Unfortunately, fibromyalgia symptoms are so common that it can go underdiagnosed and misdiagnosed due to similar problems. “Fibromyalgia is a disorder of the central nervous system that causes widespread pain,” said Seth Lederman, MD, a physician, scientist and co-founder and CEO of Tonix, a pharmaceuticals company. “Most often people with this long-term illness are fatigued, have sleep problems, and are plagued with tenderness throughout the body, especially in the neck, shoulders, arms, back, hips, and legs.” Since there is no current blood test or scan available to detect chronic pain disorders or fibromyalgia, many physicians have trouble diagnosing it. Here are common conditions that your doctor may want to consider before diagnosing you with fibromyalgia.

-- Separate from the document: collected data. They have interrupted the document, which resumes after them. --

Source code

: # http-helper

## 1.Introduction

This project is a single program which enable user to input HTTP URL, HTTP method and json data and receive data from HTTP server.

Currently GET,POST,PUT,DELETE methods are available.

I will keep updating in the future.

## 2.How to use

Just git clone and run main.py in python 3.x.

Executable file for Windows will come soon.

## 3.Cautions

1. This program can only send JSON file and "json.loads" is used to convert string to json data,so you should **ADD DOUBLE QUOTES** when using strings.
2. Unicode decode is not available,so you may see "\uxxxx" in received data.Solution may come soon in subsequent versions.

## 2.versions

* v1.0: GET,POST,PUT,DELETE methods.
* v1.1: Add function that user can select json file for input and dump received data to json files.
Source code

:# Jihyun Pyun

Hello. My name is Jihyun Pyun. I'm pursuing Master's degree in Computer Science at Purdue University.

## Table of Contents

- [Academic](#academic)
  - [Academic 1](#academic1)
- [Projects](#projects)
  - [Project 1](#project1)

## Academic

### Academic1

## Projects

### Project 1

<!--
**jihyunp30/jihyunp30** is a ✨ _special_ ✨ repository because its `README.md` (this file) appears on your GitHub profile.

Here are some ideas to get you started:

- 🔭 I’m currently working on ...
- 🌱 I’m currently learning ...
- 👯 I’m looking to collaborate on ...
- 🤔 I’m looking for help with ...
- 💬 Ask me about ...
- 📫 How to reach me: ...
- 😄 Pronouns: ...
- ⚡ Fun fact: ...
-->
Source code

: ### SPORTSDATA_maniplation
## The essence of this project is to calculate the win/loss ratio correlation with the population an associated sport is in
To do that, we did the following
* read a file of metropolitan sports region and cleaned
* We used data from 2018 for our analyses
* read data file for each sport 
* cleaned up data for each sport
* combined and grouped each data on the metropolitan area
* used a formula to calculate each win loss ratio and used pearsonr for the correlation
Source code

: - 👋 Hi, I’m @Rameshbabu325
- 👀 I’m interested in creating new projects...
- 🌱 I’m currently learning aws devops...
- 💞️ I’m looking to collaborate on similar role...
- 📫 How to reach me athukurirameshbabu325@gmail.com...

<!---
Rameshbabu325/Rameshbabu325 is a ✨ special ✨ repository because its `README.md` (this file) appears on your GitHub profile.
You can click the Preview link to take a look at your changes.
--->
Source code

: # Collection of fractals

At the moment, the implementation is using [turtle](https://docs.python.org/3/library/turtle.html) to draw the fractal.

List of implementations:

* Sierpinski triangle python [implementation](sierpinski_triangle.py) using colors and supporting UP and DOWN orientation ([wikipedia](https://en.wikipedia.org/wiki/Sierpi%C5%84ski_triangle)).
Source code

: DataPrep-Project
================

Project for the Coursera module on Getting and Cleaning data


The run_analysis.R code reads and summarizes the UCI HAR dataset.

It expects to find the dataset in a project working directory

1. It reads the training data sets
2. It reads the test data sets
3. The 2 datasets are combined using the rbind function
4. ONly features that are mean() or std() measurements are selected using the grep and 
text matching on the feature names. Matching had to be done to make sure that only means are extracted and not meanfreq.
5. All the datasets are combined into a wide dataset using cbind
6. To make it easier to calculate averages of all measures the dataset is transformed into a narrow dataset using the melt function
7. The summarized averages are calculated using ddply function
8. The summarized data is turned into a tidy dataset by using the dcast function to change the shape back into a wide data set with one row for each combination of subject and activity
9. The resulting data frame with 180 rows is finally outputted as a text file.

Although both these conditions have several similarities, such as widespread pain and constant fatigue, they also have their differences. “Many people tend to think that fibromyalgia is an actual form of arthritis, but that is not the case,” said Michael H. Lowenstein, PhD, medical director at the Waismann Method Opioid Treatment Center in southern California. “While it is characterized by pain, FM does not cause tissue inflammation, nor does it physically damage the body’s muscles and joints like arthritis is known to do.”
During the early stages of arthritis, the physical damage can be light, so patients might only experience the painful sensations, muscle stiffness, and exhaustion that are more similar to FM symptoms. Only later when arthritic symptoms have fully developed can a doctor rule out fibromyalgia by taking an X-ray.
6. Multiple Sclerosis
While these two share similar symptoms like chronic pain that affects most of the body, multiple sclerosis and fibromyalgia are very different diseases. “MS is a neurological condition that attacks and destroys the myelin, or protective coating, surrounding our body’s nerves,” said Anca D. Askanase, MD, MPH, a rheumatologist and associate professor of medicine at Columbia University Medical Center. “Once the damage is done to the outer layer of the nerves, MS attacks the nerves themselves, causing the individual to lose sensation throughout their body.”
Fibromyalgia symptoms such as chronic pain felt throughout the body are similar to MS, but there are many symptoms that the two do not have in common. “Symptoms of MS that may be different to FM include difficulty walking, blurred eyesight, and slurred speech,” said Dr. Lederman. Unfortunately, both conditions are difficult for physicians to diagnose. “Most physicians can only come to a diagnosis of FM or MS after they’ve ruled out other possible causes,” said Nathan Wei, MD, a board-certified rheumatologist.